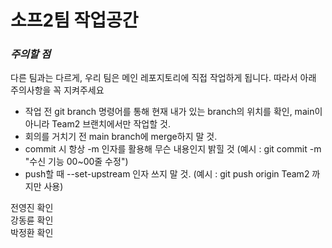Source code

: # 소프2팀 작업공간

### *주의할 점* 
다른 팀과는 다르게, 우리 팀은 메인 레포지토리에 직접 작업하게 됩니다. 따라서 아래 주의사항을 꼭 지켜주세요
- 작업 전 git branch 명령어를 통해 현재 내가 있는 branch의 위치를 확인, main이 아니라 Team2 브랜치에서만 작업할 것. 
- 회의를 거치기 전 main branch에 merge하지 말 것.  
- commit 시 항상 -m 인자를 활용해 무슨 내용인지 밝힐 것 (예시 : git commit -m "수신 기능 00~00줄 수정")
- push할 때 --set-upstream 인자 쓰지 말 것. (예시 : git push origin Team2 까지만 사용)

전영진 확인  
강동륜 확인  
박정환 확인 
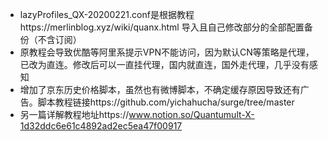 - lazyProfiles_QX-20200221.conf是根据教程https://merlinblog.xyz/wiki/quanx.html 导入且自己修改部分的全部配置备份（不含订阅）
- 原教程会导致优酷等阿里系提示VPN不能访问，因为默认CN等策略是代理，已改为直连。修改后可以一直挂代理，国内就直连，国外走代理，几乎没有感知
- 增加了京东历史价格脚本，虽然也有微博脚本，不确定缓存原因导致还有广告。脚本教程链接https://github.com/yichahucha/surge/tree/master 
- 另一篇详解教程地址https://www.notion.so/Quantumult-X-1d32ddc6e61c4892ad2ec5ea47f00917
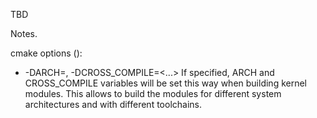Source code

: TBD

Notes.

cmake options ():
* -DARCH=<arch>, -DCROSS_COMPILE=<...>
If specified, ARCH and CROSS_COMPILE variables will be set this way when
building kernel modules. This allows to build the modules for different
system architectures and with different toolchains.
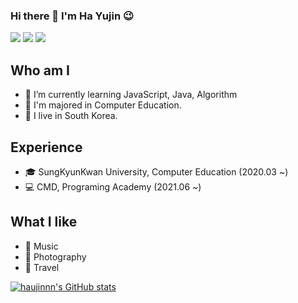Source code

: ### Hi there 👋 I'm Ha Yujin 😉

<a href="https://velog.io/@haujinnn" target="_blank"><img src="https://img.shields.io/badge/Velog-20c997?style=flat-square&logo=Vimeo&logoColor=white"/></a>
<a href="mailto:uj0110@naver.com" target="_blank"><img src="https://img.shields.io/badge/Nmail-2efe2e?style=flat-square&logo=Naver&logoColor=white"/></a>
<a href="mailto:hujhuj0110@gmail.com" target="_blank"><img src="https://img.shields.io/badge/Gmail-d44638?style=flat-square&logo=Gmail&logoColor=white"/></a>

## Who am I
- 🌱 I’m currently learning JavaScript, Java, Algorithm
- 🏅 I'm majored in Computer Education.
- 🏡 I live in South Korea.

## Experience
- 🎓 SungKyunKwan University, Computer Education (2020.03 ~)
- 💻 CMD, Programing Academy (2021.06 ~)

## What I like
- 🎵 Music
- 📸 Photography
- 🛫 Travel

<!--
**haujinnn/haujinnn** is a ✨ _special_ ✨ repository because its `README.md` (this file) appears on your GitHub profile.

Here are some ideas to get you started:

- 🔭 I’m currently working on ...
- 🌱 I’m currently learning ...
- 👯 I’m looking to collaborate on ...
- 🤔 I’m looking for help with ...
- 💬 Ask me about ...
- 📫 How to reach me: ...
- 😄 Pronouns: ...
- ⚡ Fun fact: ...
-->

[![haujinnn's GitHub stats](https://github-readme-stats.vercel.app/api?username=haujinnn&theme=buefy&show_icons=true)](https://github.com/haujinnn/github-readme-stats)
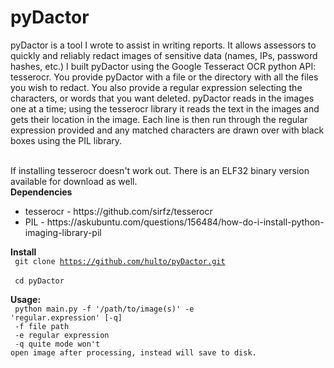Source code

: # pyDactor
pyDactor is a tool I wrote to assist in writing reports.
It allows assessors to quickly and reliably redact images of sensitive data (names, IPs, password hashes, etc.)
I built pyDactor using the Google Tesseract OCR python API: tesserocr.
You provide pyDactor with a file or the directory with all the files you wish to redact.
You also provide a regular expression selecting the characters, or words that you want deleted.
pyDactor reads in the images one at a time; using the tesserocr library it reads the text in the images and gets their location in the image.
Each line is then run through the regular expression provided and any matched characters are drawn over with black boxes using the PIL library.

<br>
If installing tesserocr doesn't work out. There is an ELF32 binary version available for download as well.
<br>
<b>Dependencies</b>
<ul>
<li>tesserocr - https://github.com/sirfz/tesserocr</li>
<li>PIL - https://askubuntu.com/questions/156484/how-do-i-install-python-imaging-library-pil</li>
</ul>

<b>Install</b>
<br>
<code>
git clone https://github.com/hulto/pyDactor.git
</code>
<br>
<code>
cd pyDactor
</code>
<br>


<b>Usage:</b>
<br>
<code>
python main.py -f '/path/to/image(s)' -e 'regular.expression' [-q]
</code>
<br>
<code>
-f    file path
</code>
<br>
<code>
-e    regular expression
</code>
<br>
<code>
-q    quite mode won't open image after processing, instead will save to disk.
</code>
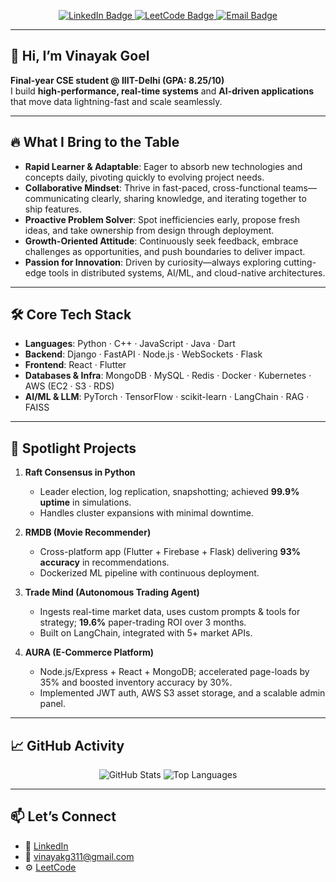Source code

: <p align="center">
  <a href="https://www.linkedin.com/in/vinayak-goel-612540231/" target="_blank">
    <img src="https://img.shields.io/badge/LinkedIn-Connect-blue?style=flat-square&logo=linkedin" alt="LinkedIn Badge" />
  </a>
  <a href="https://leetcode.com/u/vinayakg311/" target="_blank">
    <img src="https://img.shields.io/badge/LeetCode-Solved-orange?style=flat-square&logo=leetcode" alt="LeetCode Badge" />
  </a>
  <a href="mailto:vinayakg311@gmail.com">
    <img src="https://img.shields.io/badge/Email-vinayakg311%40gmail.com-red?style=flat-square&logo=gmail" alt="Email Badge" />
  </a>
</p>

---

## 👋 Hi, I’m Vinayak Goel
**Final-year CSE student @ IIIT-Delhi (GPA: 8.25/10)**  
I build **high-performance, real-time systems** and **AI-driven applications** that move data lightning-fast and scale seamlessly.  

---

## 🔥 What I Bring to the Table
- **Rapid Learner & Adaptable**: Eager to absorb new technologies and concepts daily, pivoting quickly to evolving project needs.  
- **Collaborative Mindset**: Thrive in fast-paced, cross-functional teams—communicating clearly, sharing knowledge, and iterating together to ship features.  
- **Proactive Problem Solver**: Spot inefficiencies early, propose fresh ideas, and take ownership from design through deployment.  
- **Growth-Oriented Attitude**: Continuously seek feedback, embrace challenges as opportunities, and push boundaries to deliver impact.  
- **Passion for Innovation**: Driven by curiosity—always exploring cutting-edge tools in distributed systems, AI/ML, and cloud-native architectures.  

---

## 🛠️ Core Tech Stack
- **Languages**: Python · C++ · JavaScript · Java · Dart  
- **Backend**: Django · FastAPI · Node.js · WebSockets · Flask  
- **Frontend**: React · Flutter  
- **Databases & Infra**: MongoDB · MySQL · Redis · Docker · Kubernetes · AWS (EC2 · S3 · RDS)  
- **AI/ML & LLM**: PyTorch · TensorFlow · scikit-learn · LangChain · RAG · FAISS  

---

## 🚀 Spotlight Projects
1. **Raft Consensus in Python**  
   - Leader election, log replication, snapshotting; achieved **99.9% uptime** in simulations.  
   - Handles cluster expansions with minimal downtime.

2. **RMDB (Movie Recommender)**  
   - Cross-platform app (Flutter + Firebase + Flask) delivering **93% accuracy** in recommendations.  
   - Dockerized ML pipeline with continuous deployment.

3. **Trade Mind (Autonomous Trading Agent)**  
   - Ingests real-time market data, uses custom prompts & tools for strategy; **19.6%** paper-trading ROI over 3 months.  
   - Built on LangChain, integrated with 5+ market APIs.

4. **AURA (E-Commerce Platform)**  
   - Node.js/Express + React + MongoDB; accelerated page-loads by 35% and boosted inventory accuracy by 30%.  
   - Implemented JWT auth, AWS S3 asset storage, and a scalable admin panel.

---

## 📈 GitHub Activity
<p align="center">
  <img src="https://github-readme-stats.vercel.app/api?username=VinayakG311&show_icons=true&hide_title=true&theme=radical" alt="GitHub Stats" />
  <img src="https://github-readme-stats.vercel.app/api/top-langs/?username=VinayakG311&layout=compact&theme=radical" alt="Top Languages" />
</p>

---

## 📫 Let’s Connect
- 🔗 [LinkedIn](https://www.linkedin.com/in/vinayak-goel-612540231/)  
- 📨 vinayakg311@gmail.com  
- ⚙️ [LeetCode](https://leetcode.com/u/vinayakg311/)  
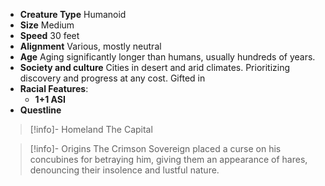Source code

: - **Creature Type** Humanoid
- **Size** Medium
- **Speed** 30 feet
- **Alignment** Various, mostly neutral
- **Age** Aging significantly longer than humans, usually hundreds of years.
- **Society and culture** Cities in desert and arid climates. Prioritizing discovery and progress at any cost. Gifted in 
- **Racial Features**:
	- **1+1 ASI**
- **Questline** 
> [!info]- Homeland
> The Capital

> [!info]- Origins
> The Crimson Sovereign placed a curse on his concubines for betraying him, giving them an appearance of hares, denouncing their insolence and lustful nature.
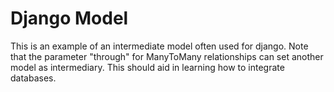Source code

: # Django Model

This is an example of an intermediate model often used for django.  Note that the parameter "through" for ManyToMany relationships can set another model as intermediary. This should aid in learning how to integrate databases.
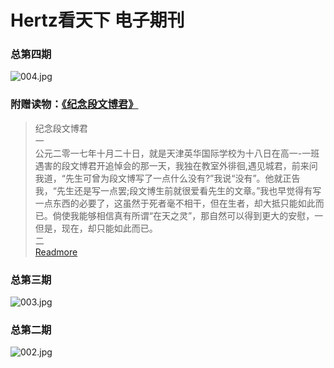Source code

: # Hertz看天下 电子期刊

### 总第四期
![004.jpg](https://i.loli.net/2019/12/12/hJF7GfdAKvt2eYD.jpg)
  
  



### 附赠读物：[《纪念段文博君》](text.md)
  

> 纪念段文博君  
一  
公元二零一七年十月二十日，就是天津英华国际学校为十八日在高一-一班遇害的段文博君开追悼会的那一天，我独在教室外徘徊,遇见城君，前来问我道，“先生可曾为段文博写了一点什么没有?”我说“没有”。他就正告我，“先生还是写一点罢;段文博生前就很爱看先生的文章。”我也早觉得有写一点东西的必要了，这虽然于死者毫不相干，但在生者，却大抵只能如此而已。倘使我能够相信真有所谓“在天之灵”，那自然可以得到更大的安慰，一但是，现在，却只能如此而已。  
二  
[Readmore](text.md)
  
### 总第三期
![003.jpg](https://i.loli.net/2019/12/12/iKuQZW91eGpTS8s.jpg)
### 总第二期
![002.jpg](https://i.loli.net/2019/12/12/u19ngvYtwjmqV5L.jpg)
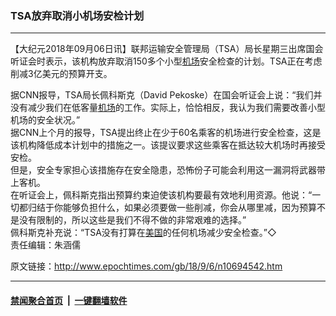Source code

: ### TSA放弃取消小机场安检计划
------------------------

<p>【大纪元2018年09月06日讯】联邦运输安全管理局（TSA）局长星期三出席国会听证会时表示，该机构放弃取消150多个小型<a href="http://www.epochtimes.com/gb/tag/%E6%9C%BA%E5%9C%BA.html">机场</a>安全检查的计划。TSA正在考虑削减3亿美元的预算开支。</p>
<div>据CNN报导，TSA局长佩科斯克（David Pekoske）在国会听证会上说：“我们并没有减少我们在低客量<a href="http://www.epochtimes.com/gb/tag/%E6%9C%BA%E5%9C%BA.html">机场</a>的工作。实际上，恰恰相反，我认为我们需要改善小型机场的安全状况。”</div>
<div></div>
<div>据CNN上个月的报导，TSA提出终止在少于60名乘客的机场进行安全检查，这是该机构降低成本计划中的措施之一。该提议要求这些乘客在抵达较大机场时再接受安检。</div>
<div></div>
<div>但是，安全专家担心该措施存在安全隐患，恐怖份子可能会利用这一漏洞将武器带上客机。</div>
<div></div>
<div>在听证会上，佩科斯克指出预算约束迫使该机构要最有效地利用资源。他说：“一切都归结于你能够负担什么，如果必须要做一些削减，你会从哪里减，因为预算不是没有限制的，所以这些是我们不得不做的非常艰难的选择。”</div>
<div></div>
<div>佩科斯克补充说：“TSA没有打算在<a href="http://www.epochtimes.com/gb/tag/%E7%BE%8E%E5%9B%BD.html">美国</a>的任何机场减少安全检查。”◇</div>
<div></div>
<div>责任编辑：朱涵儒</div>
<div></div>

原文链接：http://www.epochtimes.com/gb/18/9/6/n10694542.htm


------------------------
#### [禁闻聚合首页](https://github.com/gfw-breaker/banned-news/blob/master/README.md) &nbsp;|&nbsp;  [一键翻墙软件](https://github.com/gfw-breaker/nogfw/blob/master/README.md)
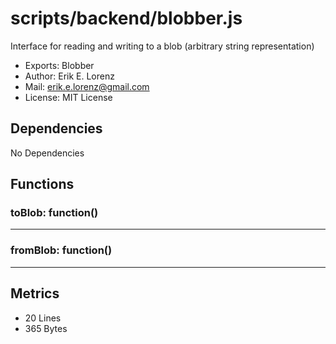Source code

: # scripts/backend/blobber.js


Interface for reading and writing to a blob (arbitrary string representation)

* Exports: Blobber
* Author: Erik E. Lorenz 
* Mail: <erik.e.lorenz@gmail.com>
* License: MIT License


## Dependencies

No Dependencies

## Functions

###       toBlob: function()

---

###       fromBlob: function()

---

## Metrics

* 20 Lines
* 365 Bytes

- _Work request_:
Every line with "vercel" in it should be copied from the entries above.

- _Output_:
[![haujinnn's GitHub stats](https://github-readme-stats.vercel.app/api?username=haujinnn&theme=buefy&show_icons=true)](https://github.com/haujinnn/github-readme-stats)
  <img src="https://github-readme-stats.vercel.app/api?username=VinayakG311&show_icons=true&hide_title=true&theme=radical" alt="GitHub Stats" />
  <img src="https://github-readme-stats.vercel.app/api/top-langs/?username=VinayakG311&layout=compact&theme=radical" alt="Top Languages" />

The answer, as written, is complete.